If Elon Musk’s ambitious new plans for SpaceX are even partially successful—and it seems likely they will be—we'll be ready to send human crews to Mars within a decade.

· 7 min read
Elon Musk speaks into a microphone wearing a black T-shirt.
Elon Musk gives the 2025 Starship Update from Starbase, Texas. Via YouTube.

Starship recently conducted its ninth test flight. On the previous two test flights, the upper stage vehicle was destroyed during ascent, but this one fared better. However, the booster was destroyed during its landing burn while attempting a soft landing in the ocean, and the ship lost attitude control in space and was not able to complete its test objectives.

There will be more test flights, and likely more failures before the rocket works well enough for use.

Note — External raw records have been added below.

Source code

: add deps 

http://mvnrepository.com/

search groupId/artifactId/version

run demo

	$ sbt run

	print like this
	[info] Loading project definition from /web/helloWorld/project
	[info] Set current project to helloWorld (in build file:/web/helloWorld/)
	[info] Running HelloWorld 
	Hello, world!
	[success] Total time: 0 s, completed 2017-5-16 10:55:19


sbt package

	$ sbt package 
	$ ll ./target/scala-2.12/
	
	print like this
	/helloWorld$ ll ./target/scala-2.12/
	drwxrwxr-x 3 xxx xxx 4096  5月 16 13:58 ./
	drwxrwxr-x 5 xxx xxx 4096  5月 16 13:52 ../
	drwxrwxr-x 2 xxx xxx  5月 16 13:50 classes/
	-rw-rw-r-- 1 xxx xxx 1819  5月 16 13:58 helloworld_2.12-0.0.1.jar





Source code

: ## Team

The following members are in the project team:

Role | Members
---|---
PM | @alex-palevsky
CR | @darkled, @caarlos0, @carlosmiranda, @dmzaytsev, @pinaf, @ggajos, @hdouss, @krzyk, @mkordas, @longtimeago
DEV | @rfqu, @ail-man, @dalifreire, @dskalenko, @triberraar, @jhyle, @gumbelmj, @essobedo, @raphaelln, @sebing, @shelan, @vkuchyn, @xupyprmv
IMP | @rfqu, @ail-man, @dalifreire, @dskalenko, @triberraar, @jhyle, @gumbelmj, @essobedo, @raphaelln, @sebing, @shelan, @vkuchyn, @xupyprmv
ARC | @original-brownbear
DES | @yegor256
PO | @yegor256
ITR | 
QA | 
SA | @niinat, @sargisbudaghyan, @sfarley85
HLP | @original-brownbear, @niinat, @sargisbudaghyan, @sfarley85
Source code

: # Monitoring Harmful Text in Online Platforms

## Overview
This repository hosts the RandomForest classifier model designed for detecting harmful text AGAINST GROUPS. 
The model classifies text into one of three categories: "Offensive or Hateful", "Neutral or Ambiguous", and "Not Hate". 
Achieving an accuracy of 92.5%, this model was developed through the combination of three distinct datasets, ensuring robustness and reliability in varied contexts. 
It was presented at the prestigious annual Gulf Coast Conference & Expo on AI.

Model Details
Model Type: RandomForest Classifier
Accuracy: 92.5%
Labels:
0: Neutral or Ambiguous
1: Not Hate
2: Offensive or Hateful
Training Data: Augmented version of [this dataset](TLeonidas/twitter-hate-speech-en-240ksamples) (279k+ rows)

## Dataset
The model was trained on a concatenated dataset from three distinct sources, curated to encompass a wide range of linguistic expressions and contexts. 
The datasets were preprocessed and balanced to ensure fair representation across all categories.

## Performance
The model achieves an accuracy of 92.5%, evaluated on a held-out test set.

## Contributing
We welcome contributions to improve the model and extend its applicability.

But as interesting as the test program itself is, Elon Musk gave a presentation after the flight that offered a clear path towards setting up the first city on Mars using his vehicle.

Musk has been promising Mars missions publicly for many years, and the timeline has slipped multiple times. The SpaceX plan to go to Mars can trace its genesis to Robert Zubrin’s Mars Direct plan of 1990, with its use of direct ascent and in-situ propellant manufacture for the return trip. The first time Musk presented his Mars plans to the public was in September 2016 at the International Astronautical Congress in Guadalajara, Mexico. There, he unveiled the first iteration of what would become Starship—at the time, it was known as the Interplanetary Transport Ship (ITS) and was a much larger, twelve-metre diameter vehicle made from carbon fibre. At that point, the proposed timeline was to send a first cargo flight to Mars in 2022, and a first crewed flight in 2024.

There have been a number of Starship updates since then; in 2017 the vehicle became the BFR—Big Falcon Rocket—and was shrunk to its current nine-metre diameter. By the next update in 2019, Musk had switched to stainless steel and the rocket had taken on more or less its current form and name. There were further updates in 2022, 2023, and 2024, largely reflected in the progress of the test program. This brings us to today. SpaceX has just released a presentation detailing the most concrete plans yet for Mars colonisation.